** EXERCISE INPUTS follows **

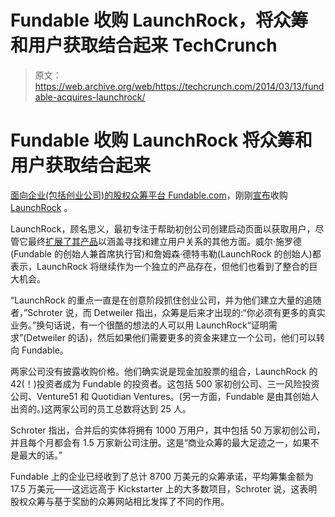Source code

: # Fundable 收购 LaunchRock，将众筹和用户获取结合起来 TechCrunch

> 原文：<https://web.archive.org/web/https://techcrunch.com/2014/03/13/fundable-acquires-launchrock/>

# Fundable 收购 LaunchRock 将众筹和用户获取结合起来

[面向企业(包括创业公司)的股权众筹平台 Fundable.com](https://web.archive.org/web/20221224061005/http://www.fundable.com/)，刚刚[宣布](https://web.archive.org/web/20221224061005/http://www.digitaljournal.com/pr/1789402)收购 [LaunchRock](https://web.archive.org/web/20221224061005/http://launchrock.co/) 。

LaunchRock，顾名思义，最初专注于帮助初创公司创建启动页面以获取用户，尽管它最终[扩展了其产品](https://web.archive.org/web/20221224061005/https://techcrunch.com/2012/11/12/launchrock-revamp/)以涵盖寻找和建立用户关系的其他方面。威尔·施罗德(Fundable 的创始人兼首席执行官)和詹姆森·德特韦勒(LaunchRock 的创始人)都表示，LaunchRock 将继续作为一个独立的产品存在，但他们也看到了整合的巨大机会。

“LaunchRock 的重点一直是在创意阶段抓住创业公司，并为他们建立大量的追随者，”Schroter 说，而 Detweiler 指出，众筹是后来才出现的:“你必须有更多的真实业务。”换句话说，有一个很酷的想法的人可以用 LaunchRock“证明需求”(Detweiler 的话)，然后如果他们需要更多的资金来建立一个公司，他们可以转向 Fundable。

两家公司没有披露收购价格。他们确实说是现金加股票的组合，LaunchRock 的 42(！)投资者成为 Fundable 的投资者。这包括 500 家初创公司、三一风险投资公司、Venture51 和 Quotidian Ventures。(另一方面，Fundable 是由其创始人出资的。)这两家公司的员工总数将达到 25 人。

Schroter 指出，合并后的实体将拥有 1000 万用户，其中包括 50 万家初创公司，并且每个月都会有 1.5 万家新公司注册。这是“商业众筹的最大足迹之一，如果不是最大的话。”

Fundable 上的企业已经收到了总计 8700 万美元的众筹承诺，平均筹集金额为 17.5 万美元——这远远高于 Kickstarter 上的大多数项目，Schroter 说，这表明股权众筹与基于奖励的众筹网站相比发挥了不同的作用。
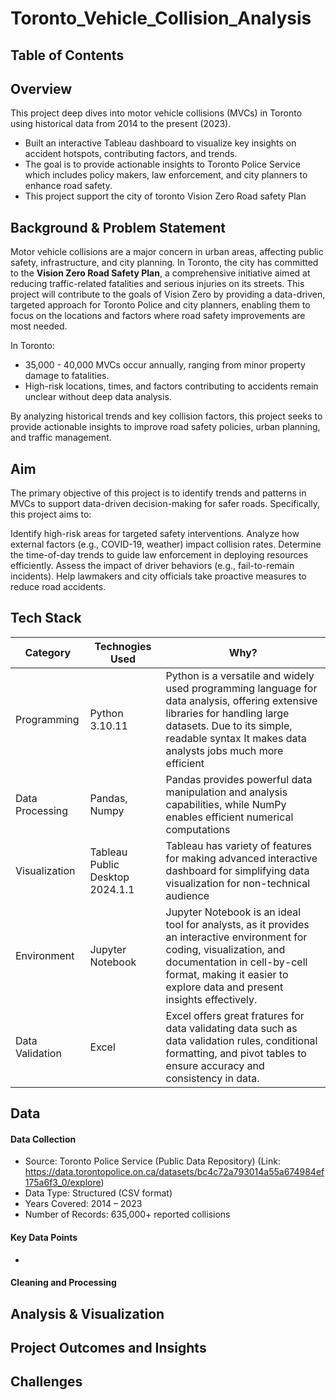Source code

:# Toronto_Vehicle_Collision_Analysis
## Table of Contents
## Overview 
This project deep dives into motor vehicle collisions (MVCs) in Toronto using historical data from 2014 to the present (2023).
* Built an interactive Tableau dashboard to visualize key insights on accident hotspots, contributing factors, and trends.
* The goal is to provide actionable insights to Toronto Police Service which includes policy makers, law enforcement, and city planners to enhance road safety.
* This project support the city of toronto Vision Zero Road safety Plan

## Background & Problem Statement 
Motor vehicle collisions are a major concern in urban areas, affecting public safety, infrastructure, and city planning. In Toronto, the city has committed to the **Vision Zero Road Safety Plan**, a comprehensive initiative aimed at reducing traffic-related fatalities and serious injuries on its streets. This project will contribute to the goals of Vision Zero by providing a data-driven, targeted approach for Toronto Police and city planners, enabling them to focus on the locations and factors where road safety improvements are most needed.

In Toronto:

* 35,000 - 40,000 MVCs occur annually, ranging from minor property damage to fatalities.
* High-risk locations, times, and factors contributing to accidents remain unclear without deep data analysis.

By analyzing historical trends and key collision factors, this project seeks to provide actionable insights to improve road safety policies, urban planning, and traffic management.

## Aim
The primary objective of this project is to identify trends and patterns in MVCs to support data-driven decision-making for safer roads.
Specifically, this project aims to:

Identify high-risk areas for targeted safety interventions.
Analyze how external factors (e.g., COVID-19, weather) impact collision rates.
Determine the time-of-day trends to guide law enforcement in deploying resources efficiently.
Assess the impact of driver behaviors (e.g., fail-to-remain incidents).
Help lawmakers and city officials take proactive measures to reduce road accidents.
## Tech Stack
Category  | Technogies Used | Why?
------------- | ------------- | ------------
Programming | Python 3.10.11| Python is a versatile and widely used programming language for data analysis, offering extensive libraries for handling large datasets. Due to its simple, readable syntax It makes data analysts jobs much more efficient 
Data Processing | Pandas, Numpy  | Pandas provides powerful data manipulation and analysis capabilities, while NumPy enables efficient numerical computations
Visualization | Tableau Public Desktop 2024.1.1 | Tableau has variety of features for making advanced interactive dashboard for simplifying data visualization for non-technical audience
Environment | Jupyter Notebook | Jupyter Notebook is an ideal tool for analysts, as it provides an interactive environment for coding, visualization, and documentation in cell-by-cell format, making it easier to explore data and present insights effectively.
Data Validation | Excel | Excel offers great fratures for data validating data such as data validation rules, conditional formatting, and pivot tables to ensure accuracy and consistency in data.
## Data 
  #### Data Collection
  * Source: Toronto Police Service (Public Data Repository) (Link: https://data.torontopolice.on.ca/datasets/bc4c72a793014a55a674984ef175a6f3_0/explore)
  * Data Type: Structured (CSV format)
  * Years Covered: 2014 – 2023
  * Number of Records: 635,000+ reported collisions
 #### Key Data Points 
  * 
  #### Cleaning and Processing

## Analysis & Visualization 
## Project Outcomes and Insights
## Challenges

** End of EXERCISE INPUTS **

**TASK STATEMENT**
Find the lines in the data that include "enforcement", then copy each of them.

**RESULT FOR THIS TASK**
* The goal is to provide actionable insights to Toronto Police Service which includes policy makers, law enforcement, and city planners to enhance road safety.
Determine the time-of-day trends to guide law enforcement in deploying resources efficiently.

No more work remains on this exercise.